# [REQUIREMENT]
Beginning with the line that holds "## Speakers [TODO]", write out the remaining lines of the material exactly, the last line included.

# [EXERCISE INPUTS]
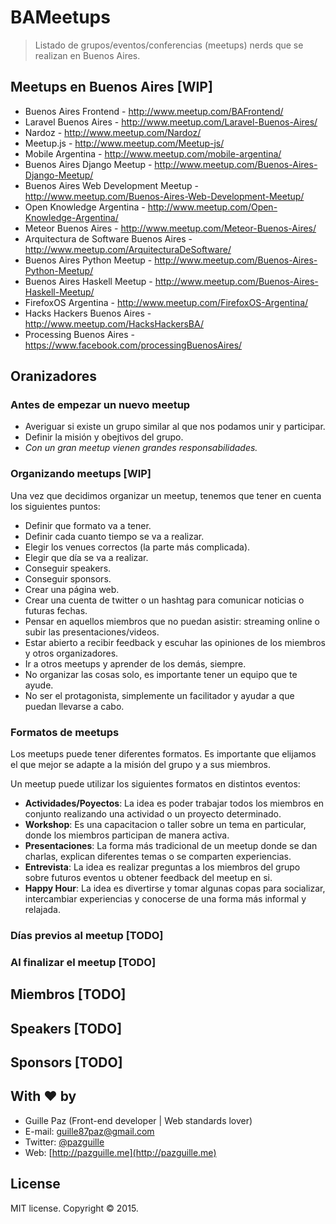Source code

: # BAMeetups
> Listado de grupos/eventos/conferencias (meetups) nerds que se realizan en Buenos Aires.

## Meetups en Buenos Aires [WIP]

- Buenos Aires Frontend - http://www.meetup.com/BAFrontend/
- Laravel Buenos Aires - http://www.meetup.com/Laravel-Buenos-Aires/
- Nardoz - http://www.meetup.com/Nardoz/
- Meetup.js - http://www.meetup.com/Meetup-js/
- Mobile Argentina - http://www.meetup.com/mobile-argentina/
- Buenos Aires Django Meetup - http://www.meetup.com/Buenos-Aires-Django-Meetup/
- Buenos Aires Web Development Meetup - http://www.meetup.com/Buenos-Aires-Web-Development-Meetup/
- Open Knowledge Argentina - http://www.meetup.com/Open-Knowledge-Argentina/
- Meteor Buenos Aires - http://www.meetup.com/Meteor-Buenos-Aires/
- Arquitectura de Software Buenos Aires - http://www.meetup.com/ArquitecturaDeSoftware/
- Buenos Aires Python Meetup - http://www.meetup.com/Buenos-Aires-Python-Meetup/
- Buenos Aires Haskell Meetup - http://www.meetup.com/Buenos-Aires-Haskell-Meetup/
- FirefoxOS Argentina - http://www.meetup.com/FirefoxOS-Argentina/
- Hacks Hackers Buenos Aires - http://www.meetup.com/HacksHackersBA/
- Processing Buenos Aires - https://www.facebook.com/processingBuenosAires/

## Oranizadores

### Antes de empezar un nuevo meetup

- Averiguar si existe un grupo similar al que nos podamos unir y participar.
- Definir la misión y obejtivos del grupo.
- *Con un gran meetup vienen grandes responsabilidades.*

### Organizando meetups [WIP]

Una vez que decidimos organizar un meetup, tenemos que tener en cuenta los siguientes puntos:

- Definir que formato va a tener.
- Definir cada cuanto tiempo se va a realizar.
- Elegir los venues correctos (la parte más complicada).
- Elegir que día se va a realizar.
- Conseguir speakers.
- Conseguir sponsors.
- Crear una página web.
- Crear una cuenta de twitter o un hashtag para comunicar noticias o futuras fechas.
- Pensar en aquellos miembros que no puedan asistir: streaming online o subir las presentaciones/videos.
- Estar abierto a recibir feedback y escuhar las opiniones de los miembros y otros organizadores.
- Ir a otros meetups y aprender de los demás, siempre.
- No organizar las cosas solo, es importante tener un equipo que te ayude.
- No ser el protagonista, simplemente un facilitador y ayudar a que puedan llevarse a cabo.

### Formatos de meetups
Los meetups puede tener diferentes formatos. Es importante que elijamos el que mejor se adapte a la misión del grupo y a sus miembros.  

Un meetup puede utilizar los siguientes formatos en distintos eventos:

- **Actividades/Poyectos**: La idea es poder trabajar todos los miembros en conjunto realizando una actividad o un proyecto determinado.
- **Workshop**: Es una capacitacion o taller sobre un tema en particular, donde los miembros participan de manera activa.
- **Presentaciones**: La forma más tradicional de un meetup donde se dan charlas, explican diferentes temas o se comparten experiencias.
- **Entrevista**: La idea es realizar preguntas a los miembros del grupo sobre futuros eventos u obtener feedback del meetup en si.
- **Happy Hour**: La idea es divertirse y tomar algunas copas para socializar, intercambiar experiencias y conocerse de una forma más informal y relajada.

### Días previos al meetup [TODO]

### Al finalizar el meetup [TODO]


## Miembros [TODO]

## Speakers [TODO]

## Sponsors [TODO]


## With ❤ by
- Guille Paz (Front-end developer | Web standards lover)
- E-mail: [guille87paz@gmail.com](mailto:guille87paz@gmail.com)
- Twitter: [@pazguille](http://twitter.com/pazguille)
- Web: [http://pazguille.me](http://pazguille.me)

## License
MIT license. Copyright © 2015.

# [REPLY]
## Speakers [TODO]

## Sponsors [TODO]


## With ❤ by
- Guille Paz (Front-end developer | Web standards lover)
- E-mail: [guille87paz@gmail.com](mailto:guille87paz@gmail.com)
- Twitter: [@pazguille](http://twitter.com/pazguille)
- Web: [http://pazguille.me](http://pazguille.me)

## License
MIT license. Copyright © 2015.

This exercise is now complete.